THE TASK -
Reproduce all of the data, making sure that no line differs from the original.
====== DATA PROVIDED
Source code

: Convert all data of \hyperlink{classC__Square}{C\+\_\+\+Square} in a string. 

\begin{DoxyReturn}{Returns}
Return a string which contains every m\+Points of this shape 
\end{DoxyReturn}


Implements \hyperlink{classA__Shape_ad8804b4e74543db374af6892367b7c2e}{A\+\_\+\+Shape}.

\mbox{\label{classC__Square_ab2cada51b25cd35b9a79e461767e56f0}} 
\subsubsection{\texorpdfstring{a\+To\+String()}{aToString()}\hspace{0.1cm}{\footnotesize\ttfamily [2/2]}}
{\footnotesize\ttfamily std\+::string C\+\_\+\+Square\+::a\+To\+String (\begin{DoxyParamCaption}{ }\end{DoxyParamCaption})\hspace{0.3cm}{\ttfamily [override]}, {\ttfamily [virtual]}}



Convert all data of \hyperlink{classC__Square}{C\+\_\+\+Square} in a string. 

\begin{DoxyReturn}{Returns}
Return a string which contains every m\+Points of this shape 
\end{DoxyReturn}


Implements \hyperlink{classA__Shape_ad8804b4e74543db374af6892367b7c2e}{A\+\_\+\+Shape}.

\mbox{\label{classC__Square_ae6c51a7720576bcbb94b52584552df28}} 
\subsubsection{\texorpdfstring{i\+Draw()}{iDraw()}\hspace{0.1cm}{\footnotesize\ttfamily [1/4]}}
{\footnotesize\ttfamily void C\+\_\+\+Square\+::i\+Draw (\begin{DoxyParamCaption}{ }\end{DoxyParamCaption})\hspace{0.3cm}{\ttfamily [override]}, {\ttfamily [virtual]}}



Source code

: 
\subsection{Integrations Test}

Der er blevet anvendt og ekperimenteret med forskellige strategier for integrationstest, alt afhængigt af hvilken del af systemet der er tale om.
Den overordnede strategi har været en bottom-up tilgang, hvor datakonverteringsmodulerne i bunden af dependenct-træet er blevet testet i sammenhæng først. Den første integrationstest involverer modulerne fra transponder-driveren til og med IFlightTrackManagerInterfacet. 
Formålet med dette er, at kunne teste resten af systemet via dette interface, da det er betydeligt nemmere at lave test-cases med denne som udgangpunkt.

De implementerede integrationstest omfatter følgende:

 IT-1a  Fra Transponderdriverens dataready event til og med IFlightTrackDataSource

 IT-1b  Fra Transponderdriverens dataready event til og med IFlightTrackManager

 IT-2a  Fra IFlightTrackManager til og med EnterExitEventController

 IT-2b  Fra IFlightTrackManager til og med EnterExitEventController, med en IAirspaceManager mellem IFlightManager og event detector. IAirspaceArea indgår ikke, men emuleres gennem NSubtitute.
============
SOLUTION FOR THIS TASK -
Source code

: Convert all data of \hyperlink{classC__Square}{C\+\_\+\+Square} in a string. 

\begin{DoxyReturn}{Returns}
Return a string which contains every m\+Points of this shape 
\end{DoxyReturn}


Implements \hyperlink{classA__Shape_ad8804b4e74543db374af6892367b7c2e}{A\+\_\+\+Shape}.

\mbox{\label{classC__Square_ab2cada51b25cd35b9a79e461767e56f0}} 
\subsubsection{\texorpdfstring{a\+To\+String()}{aToString()}\hspace{0.1cm}{\footnotesize\ttfamily [2/2]}}
{\footnotesize\ttfamily std\+::string C\+\_\+\+Square\+::a\+To\+String (\begin{DoxyParamCaption}{ }\end{DoxyParamCaption})\hspace{0.3cm}{\ttfamily [override]}, {\ttfamily [virtual]}}



Convert all data of \hyperlink{classC__Square}{C\+\_\+\+Square} in a string. 

\begin{DoxyReturn}{Returns}
Return a string which contains every m\+Points of this shape 
\end{DoxyReturn}


Implements \hyperlink{classA__Shape_ad8804b4e74543db374af6892367b7c2e}{A\+\_\+\+Shape}.

\mbox{\label{classC__Square_ae6c51a7720576bcbb94b52584552df28}} 
\subsubsection{\texorpdfstring{i\+Draw()}{iDraw()}\hspace{0.1cm}{\footnotesize\ttfamily [1/4]}}
{\footnotesize\ttfamily void C\+\_\+\+Square\+::i\+Draw (\begin{DoxyParamCaption}{ }\end{DoxyParamCaption})\hspace{0.3cm}{\ttfamily [override]}, {\ttfamily [virtual]}}



Source code

: 
\subsection{Integrations Test}

Der er blevet anvendt og ekperimenteret med forskellige strategier for integrationstest, alt afhængigt af hvilken del af systemet der er tale om.
Den overordnede strategi har været en bottom-up tilgang, hvor datakonverteringsmodulerne i bunden af dependenct-træet er blevet testet i sammenhæng først. Den første integrationstest involverer modulerne fra transponder-driveren til og med IFlightTrackManagerInterfacet. 
Formålet med dette er, at kunne teste resten af systemet via dette interface, da det er betydeligt nemmere at lave test-cases med denne som udgangpunkt.

De implementerede integrationstest omfatter følgende:

 IT-1a  Fra Transponderdriverens dataready event til og med IFlightTrackDataSource

 IT-1b  Fra Transponderdriverens dataready event til og med IFlightTrackManager

 IT-2a  Fra IFlightTrackManager til og med EnterExitEventController

 IT-2b  Fra IFlightTrackManager til og med EnterExitEventController, med en IAirspaceManager mellem IFlightManager og event detector. IAirspaceArea indgår ikke, men emuleres gennem NSubtitute.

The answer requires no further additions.